La strage continua. Dopo il massacro di Jenin, l’esercito israeliano bombarda la Striscia di Gaza

Ieri 26 gennaio, l’IDF ha fatto irruzione nella città palestinese di Jenin, uccidendo 10 persone e ferendone altre venti. Scontri e manifestazioni in tutta la Palestina ed ennesimo bombardamento sulla Striscia.

27 / 1 / 2023

I rumori pacati che accompagnano le prime luci dell’alba vengono sovrastati ancora una volta dal boato dei blindati e dei bulldozer dell’esercito israeliano.
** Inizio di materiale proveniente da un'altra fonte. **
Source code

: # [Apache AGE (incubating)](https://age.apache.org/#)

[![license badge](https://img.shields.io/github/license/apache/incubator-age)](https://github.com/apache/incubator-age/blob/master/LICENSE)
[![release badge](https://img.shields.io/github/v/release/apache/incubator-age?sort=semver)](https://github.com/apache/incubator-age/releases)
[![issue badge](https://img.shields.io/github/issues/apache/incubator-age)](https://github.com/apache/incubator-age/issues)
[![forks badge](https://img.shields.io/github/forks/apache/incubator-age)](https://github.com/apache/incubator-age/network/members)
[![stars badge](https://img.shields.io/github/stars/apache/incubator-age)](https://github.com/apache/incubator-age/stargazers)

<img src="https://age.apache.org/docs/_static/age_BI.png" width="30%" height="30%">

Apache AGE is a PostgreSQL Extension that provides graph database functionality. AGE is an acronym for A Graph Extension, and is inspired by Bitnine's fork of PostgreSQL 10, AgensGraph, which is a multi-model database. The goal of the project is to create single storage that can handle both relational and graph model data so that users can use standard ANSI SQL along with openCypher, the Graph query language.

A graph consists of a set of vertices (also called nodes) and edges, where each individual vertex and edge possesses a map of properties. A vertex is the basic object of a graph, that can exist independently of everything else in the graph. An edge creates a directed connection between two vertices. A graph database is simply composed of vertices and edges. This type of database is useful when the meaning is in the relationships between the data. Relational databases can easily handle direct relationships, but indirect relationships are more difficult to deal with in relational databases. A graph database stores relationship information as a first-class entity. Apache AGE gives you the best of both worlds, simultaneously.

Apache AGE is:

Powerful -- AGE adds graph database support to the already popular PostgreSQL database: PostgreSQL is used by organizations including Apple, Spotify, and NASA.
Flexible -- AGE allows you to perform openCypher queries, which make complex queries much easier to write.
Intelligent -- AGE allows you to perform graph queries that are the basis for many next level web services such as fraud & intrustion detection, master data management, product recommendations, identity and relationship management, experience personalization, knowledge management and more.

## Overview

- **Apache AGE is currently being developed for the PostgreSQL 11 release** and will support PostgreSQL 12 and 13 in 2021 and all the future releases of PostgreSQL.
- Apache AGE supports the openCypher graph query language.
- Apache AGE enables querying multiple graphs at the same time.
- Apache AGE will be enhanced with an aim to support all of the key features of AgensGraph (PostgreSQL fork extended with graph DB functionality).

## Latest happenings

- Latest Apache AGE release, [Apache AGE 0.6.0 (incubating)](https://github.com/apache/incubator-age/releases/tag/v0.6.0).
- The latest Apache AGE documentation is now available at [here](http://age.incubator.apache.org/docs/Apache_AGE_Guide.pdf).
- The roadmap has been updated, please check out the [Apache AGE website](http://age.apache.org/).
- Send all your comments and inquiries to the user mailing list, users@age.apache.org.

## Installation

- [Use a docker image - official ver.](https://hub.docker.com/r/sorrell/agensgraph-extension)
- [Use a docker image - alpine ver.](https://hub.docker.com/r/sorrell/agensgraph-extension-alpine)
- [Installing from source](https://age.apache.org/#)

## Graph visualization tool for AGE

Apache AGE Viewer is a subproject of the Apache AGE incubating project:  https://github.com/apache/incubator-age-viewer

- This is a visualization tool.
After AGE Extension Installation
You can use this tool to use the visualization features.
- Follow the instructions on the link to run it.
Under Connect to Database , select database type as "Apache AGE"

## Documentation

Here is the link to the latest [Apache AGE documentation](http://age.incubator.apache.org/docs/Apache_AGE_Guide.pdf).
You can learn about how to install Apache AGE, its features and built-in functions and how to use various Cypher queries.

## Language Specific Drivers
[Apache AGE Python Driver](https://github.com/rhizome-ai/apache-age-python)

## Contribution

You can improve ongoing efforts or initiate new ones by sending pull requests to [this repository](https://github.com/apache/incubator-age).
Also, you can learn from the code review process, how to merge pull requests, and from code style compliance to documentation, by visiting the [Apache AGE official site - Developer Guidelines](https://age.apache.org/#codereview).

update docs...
È il 26 gennaio quando Jenin si prepara a subire una delle più massicce operazioni militari degli ultimi anni. “Operazioni di controterrorismo nelle regioni di Giudea e Samaria”: è così che l’Israel Defense Forces è solita chiamare le incursioni militari portate avanti quotidianamente nei territori occupati palestinesi, che ogni volta si lasciano dietro morti, feriti e sequestri. 

Jenin

Quella di ieri, è stata giustificata come un’azione preventiva indirizzata ad alcuni militanti del Jihad palestinese, sospettati dall’Occupazione di progettare non meglio specificati “attentati contro la sicurezza di Israele”. Quanto è avvenuto nella realtà è stato invece un massacro: 10 morti e una ventina di feriti, tra cui diversi in maniera grave. 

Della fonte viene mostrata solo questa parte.